## What you should do
Filter the data for lines with the word "cite" and copy those lines.

(Collected data)

>>>>

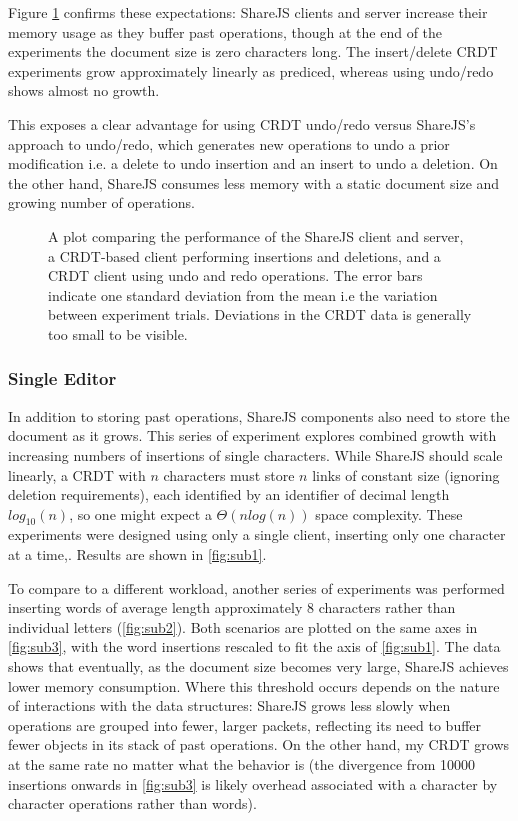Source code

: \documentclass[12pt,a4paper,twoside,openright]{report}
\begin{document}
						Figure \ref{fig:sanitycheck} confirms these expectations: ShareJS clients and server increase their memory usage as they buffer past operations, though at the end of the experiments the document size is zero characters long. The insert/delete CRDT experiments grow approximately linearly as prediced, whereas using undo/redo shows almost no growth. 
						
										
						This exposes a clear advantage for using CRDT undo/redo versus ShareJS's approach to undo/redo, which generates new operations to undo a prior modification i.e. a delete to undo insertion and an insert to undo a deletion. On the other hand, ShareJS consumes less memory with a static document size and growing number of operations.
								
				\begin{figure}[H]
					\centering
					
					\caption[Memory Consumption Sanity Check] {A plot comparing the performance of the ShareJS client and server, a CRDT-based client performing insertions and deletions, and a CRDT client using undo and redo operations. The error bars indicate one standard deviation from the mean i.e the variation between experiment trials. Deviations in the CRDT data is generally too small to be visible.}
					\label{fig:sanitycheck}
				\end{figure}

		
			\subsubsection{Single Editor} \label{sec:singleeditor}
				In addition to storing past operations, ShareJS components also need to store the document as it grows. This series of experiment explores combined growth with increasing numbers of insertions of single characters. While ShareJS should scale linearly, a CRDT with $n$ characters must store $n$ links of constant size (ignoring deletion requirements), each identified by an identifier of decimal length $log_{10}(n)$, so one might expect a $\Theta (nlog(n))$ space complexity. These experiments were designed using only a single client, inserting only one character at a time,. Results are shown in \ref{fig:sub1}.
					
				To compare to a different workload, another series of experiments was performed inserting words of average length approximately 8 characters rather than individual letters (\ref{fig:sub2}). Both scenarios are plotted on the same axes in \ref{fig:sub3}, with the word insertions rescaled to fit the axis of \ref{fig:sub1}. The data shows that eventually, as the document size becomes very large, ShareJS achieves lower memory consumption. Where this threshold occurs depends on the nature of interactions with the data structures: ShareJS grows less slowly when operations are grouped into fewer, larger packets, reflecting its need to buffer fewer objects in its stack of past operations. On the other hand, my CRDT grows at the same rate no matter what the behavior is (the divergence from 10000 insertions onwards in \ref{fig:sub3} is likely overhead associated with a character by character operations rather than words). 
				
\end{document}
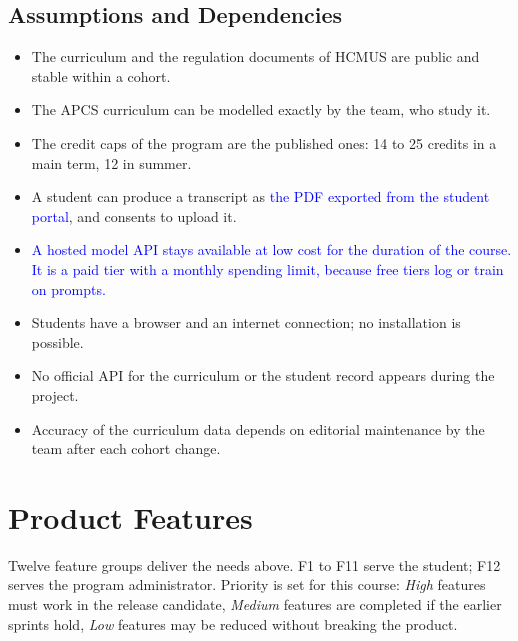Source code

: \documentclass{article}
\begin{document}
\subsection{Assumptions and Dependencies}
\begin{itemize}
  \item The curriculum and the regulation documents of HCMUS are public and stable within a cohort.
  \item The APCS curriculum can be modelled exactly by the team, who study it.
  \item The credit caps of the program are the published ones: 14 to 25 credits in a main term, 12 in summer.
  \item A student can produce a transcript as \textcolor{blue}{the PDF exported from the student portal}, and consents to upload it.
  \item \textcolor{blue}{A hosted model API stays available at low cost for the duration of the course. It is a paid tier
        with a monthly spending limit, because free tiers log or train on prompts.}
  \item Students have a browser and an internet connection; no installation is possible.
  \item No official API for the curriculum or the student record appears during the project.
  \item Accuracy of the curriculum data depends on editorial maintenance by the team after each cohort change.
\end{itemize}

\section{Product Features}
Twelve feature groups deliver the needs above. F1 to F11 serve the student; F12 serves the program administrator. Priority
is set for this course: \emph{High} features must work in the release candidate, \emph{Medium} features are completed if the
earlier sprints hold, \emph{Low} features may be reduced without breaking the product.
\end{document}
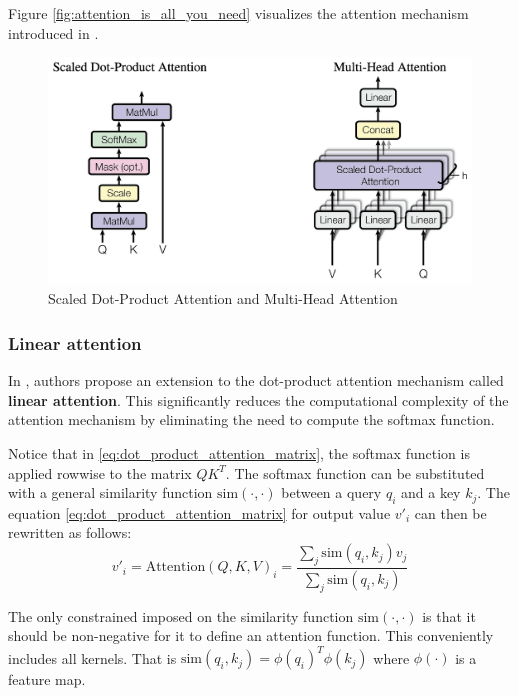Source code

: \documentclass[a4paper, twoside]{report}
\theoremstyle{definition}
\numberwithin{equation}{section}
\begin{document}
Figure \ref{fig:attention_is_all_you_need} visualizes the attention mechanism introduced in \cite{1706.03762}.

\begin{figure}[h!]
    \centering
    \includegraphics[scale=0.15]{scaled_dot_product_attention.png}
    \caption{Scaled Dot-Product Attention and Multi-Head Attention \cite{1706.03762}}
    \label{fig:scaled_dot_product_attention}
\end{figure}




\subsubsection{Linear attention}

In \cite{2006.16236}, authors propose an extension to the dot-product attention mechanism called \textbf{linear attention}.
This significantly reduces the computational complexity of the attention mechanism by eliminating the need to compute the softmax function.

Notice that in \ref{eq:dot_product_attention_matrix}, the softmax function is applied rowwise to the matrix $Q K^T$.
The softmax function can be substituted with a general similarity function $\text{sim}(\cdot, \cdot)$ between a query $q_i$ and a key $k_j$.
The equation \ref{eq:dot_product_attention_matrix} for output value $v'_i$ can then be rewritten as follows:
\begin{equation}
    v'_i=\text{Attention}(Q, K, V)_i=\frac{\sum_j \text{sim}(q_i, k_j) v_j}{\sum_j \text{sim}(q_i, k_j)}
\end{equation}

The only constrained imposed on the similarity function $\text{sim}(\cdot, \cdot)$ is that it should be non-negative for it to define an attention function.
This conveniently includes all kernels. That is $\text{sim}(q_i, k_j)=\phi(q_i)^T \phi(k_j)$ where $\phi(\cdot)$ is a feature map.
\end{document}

<<<<

## Result of the exercise
Figure \ref{fig:attention_is_all_you_need} visualizes the attention mechanism introduced in \cite{1706.03762}.
    \caption{Scaled Dot-Product Attention and Multi-Head Attention \cite{1706.03762}}
In \cite{2006.16236}, authors propose an extension to the dot-product attention mechanism called \textbf{linear attention}.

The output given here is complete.